I have a project, something not finished running FreeBSD is a benefit for the whole community
thank you very much.
Tinix.


----------



## SirDice (Mar 18, 2016)

An RPM or DEB is similar to our pkg(8). That is to say, somebody took the original, upstream, source and built an RPM or DEB _binary_ package from it. Instead of trying to crowbar a RedHat or Debian Linux pre-compiled *binary* package into FreeBSD you should take the original source and create a FreeBSD pre-compiled _binary_ pkg(8).


----------



## Maxnix (Mar 18, 2016)

What do you mean saying "someone built a ports from a rpm or deb package"? New ports are created taking original source and then patching them to work on FreeBSD.
If you want to port a new program to FreeBSD you should start from sources, not from already compiled binaries.
Instead, if you want to install rpm or deb packages, there are both archive/rpm4 and archive/dpkg in ports. However I don't see the point of using them, if not with linux compatibility.
EDIT: SirDice sorry, I posted before seeing your reply


----------



## kpa (Mar 18, 2016)

That's how the Linux ports are built on FreeBSD. They take a .rpm or .deb (binary distribution, not source) of the software in question and extract that file to the work directory of the port and then after fixing what has to be fixed a pkg package is created from the extracted files. Take a look at for example emulators/linux_base-c6 for how it's done.


----------



## Daniel Tinivella Guzman (Mar 19, 2016)

I'm sorry I explain wrong, now I understand,
  I get the original source code
should ask the company and then compile
the company currently has packages running for mac, windows and linux, but not for FreeBSD


----------



## sossego (Mar 19, 2016)

Vos necesitas ayudar com la idioma de Ingles.
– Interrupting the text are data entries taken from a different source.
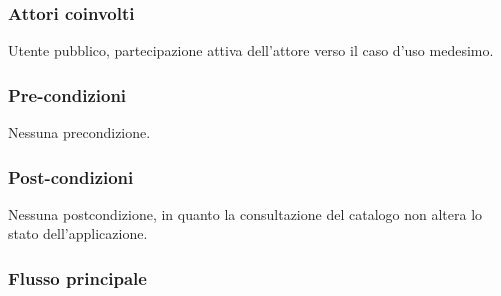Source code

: \subsubsection*{Attori coinvolti}
Utente pubblico, partecipazione attiva dell'attore verso il caso d'uso medesimo.

\subsubsection*{Pre-condizioni}
Nessuna precondizione.

\subsubsection*{Post-condizioni}
Nessuna postcondizione, in quanto la consultazione del catalogo non altera lo stato dell'applicazione.

\subsubsection*{Flusso principale}

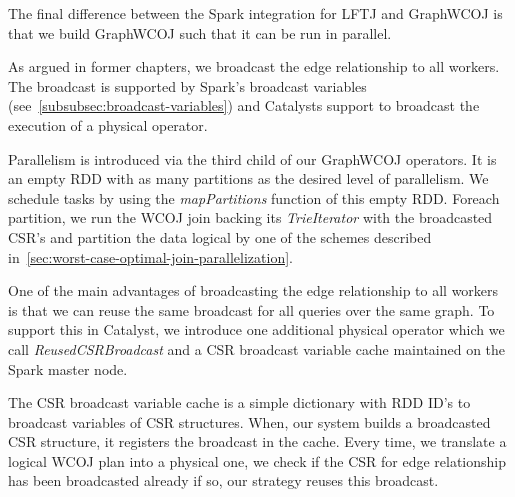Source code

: The final difference between the Spark integration for \textsc{LFTJ} and GraphWCOJ is that we build GraphWCOJ such that it can
be run in parallel.

As argued in former chapters, we broadcast the edge relationship to all workers.
The broadcast is supported by Spark's broadcast variables (see~\cref{subsubsec:broadcast-variables}) and Catalysts support to broadcast
the execution of a physical operator.

Parallelism is introduced via the third child of our GraphWCOJ operators.
It is an empty RDD with as many partitions as the desired level of parallelism.
We schedule tasks by using the \textit{mapPartitions} function of this empty RDD.
Foreach partition, we run the \textsc{WCOJ} join backing its \textit{TrieIterator} with the broadcasted CSR's and partition the data
logical by one of the schemes described in~\cref{sec:worst-case-optimal-join-parallelization}.

One of the main advantages of broadcasting the edge relationship to all workers is that we can reuse the same broadcast for all queries
over the same graph.
To support this in Catalyst, we introduce one additional physical operator which we call \textit{ReusedCSRBroadcast} and a CSR broadcast
variable cache maintained on the Spark master node.

The CSR broadcast variable cache is a simple dictionary with RDD ID's to broadcast variables of CSR structures.
When, our system builds a broadcasted CSR structure, it registers the broadcast in the cache.
Every time, we translate a logical WCOJ plan into a physical one, we check if the CSR for edge relationship has been broadcasted already
if so, our strategy reuses this broadcast.





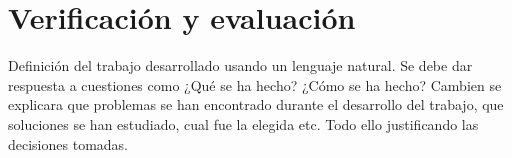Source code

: \chapter{Verificaci\'{o}n y evaluaci\'{o}n}
Definición del trabajo desarrollado usando un lenguaje natural. 
Se debe dar respuesta a cuestiones como ¿Qué se ha hecho? 
¿Cómo se ha hecho? Cambien se explicara que problemas se han 
encontrado durante el desarrollo del trabajo, que soluciones 
se han estudiado, cual fue la elegida etc. Todo ello 
justificando las decisiones tomadas.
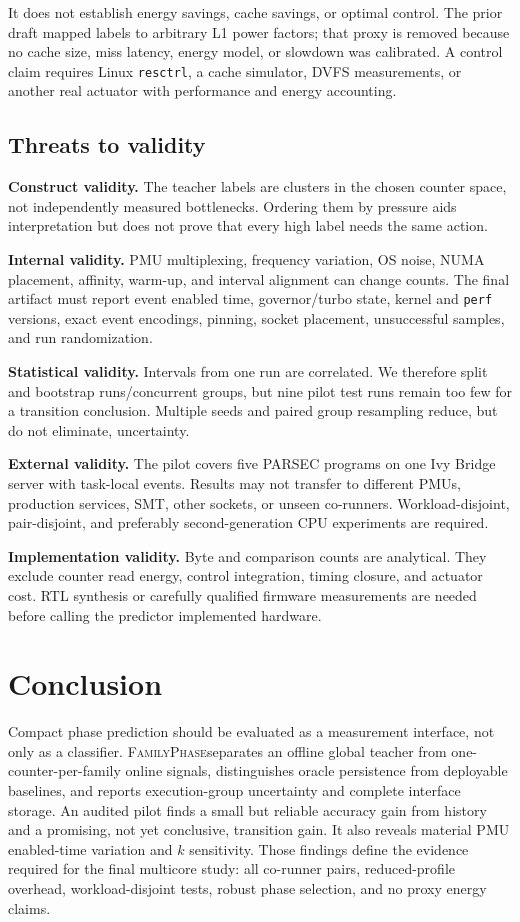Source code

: \documentclass[conference,10pt]{IEEEtran}
\newcommand{\system}{\textsc{FamilyPhase}}
\begin{document}
It does not establish energy savings, cache savings, or optimal control. The prior
draft mapped labels to arbitrary L1 power factors; that proxy is removed because no
cache size, miss latency, energy model, or slowdown was calibrated. A control claim
requires Linux \texttt{resctrl}, a cache simulator, DVFS measurements, or another real
actuator with performance and energy accounting.

\subsection{Threats to validity}

\textbf{Construct validity.} The teacher labels are clusters in the chosen counter
space, not independently measured bottlenecks. Ordering them by pressure aids
interpretation but does not prove that every high label needs the same action.

\textbf{Internal validity.} PMU multiplexing, frequency variation, OS noise, NUMA
placement, affinity, warm-up, and interval alignment can change counts. The final
artifact must report event enabled time, governor/turbo state, kernel and \texttt{perf}
versions, exact event encodings, pinning, socket placement, unsuccessful samples, and
run randomization.

\textbf{Statistical validity.} Intervals from one run are correlated. We therefore
split and bootstrap runs/concurrent groups, but nine pilot test runs remain too few for
a transition conclusion. Multiple seeds and paired group resampling reduce, but do not
eliminate, uncertainty.

\textbf{External validity.} The pilot covers five PARSEC programs on one Ivy Bridge
server with task-local events. Results may not transfer to different PMUs, production
services, SMT, other sockets, or unseen co-runners. Workload-disjoint, pair-disjoint,
and preferably second-generation CPU experiments are required.

\textbf{Implementation validity.} Byte and comparison counts are analytical. They
exclude counter read energy, control integration, timing closure, and actuator cost.
RTL synthesis or carefully qualified firmware measurements are needed before calling
the predictor implemented hardware.

\section{Conclusion}

Compact phase prediction should be evaluated as a measurement interface, not only as
a classifier. \system separates an offline global teacher from one-counter-per-family
online signals, distinguishes oracle persistence from deployable baselines, and reports
execution-group uncertainty and complete interface storage. An audited pilot finds a
small but reliable accuracy gain from history and a promising, not yet conclusive,
transition gain. It also reveals material PMU enabled-time variation and $k$ sensitivity. Those
findings define the evidence required for the final multicore study: all co-runner
pairs, reduced-profile overhead, workload-disjoint tests, robust phase selection, and
no proxy energy claims.



\end{document}
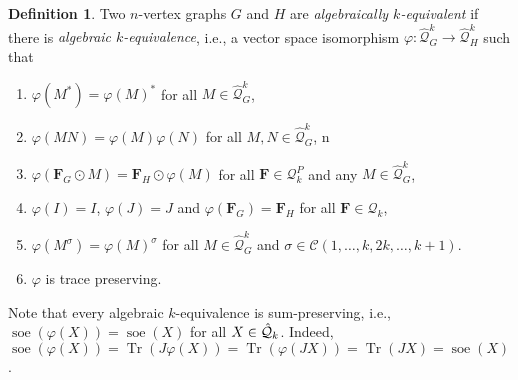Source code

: \documentclass[11pt,a4paper]{article}
\theoremstyle{plain}
\theoremstyle{remark}
\theoremstyle{definition}
\newtheorem{definition}[thm]{Definition}
\DeclareMathOperator{\tr}{Tr}
\DeclareMathOperator{\soe}{soe}
\newcommand{\cyclicpermutations}{\mathscr{C}(1,\dots, k, 2k, \dots, k+1)}
\begin{document}
\begin{definition}\label{def:algebraic-k-quiv}
  Two $n$-vertex graphs $G$ and $H$ are \emph{algebraically $k$-equivalent} if there is \emph{algebraic $k$-equivalence}, i.e., a vector space isomorphism $\varphi\colon \widehat{\mathcal{Q}}_G^k \to \widehat{\mathcal{Q}}_H^k$ such that
  \begin{enumerate}
    \item $\varphi(M^*) = \varphi(M)^*$ for all $M\in\widehat{\mathcal{Q}}_G^k$,
    \item $\varphi(MN) = \varphi(M)\varphi(N)$ for all $M,N\in\widehat{\mathcal{Q}}_G^k$,
n    \item $\varphi(\boldsymbol{F}_G \odot M) = \boldsymbol{F}_H\odot\varphi(M)$ for all 
    $\boldsymbol{F}\in\mathcal{Q}_k^P$ and any $M\in\widehat{\mathcal{Q}}_G^k$,
    \item $\varphi(I) = I$, $\varphi(J) = J$  and $\varphi(\boldsymbol{F}_G) = \boldsymbol{F}_H$ for all $\boldsymbol{F}\in\mathcal{Q}_k$,
    \item $\varphi(M^\sigma) = \varphi(M)^\sigma$ for all $M\in\widehat{\mathcal{Q}}_G^k$ and $\sigma \in \cyclicpermutations$.
    \item $\varphi$ is trace preserving. 
  \end{enumerate}
\end{definition}


Note that every algebraic $k$-equivalence is sum-preserving, i.e., $\soe(\varphi(X)) = \soe(X)$ for all $X \in \hat{{\mathcal Q}}_k$. Indeed, $\soe(\varphi(X)) = \tr(J\varphi(X)) = \tr(\varphi(JX)) = \tr(JX) = \soe(X)$. 
\end{document}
La palabra mas proper no esta "evil" pero esta "wrong."
Como asi : Perdona me para mi eleccion en explicando la situacion. Isso esta en Ingles. "My apologies for mis-explaining myself because I did not know how to say such in English.

"Busque la origian "source" y encuanto pergunto otros en la creacion de "FreeBSD port."

Which company has the source you wish to build for FreeBSD?


----------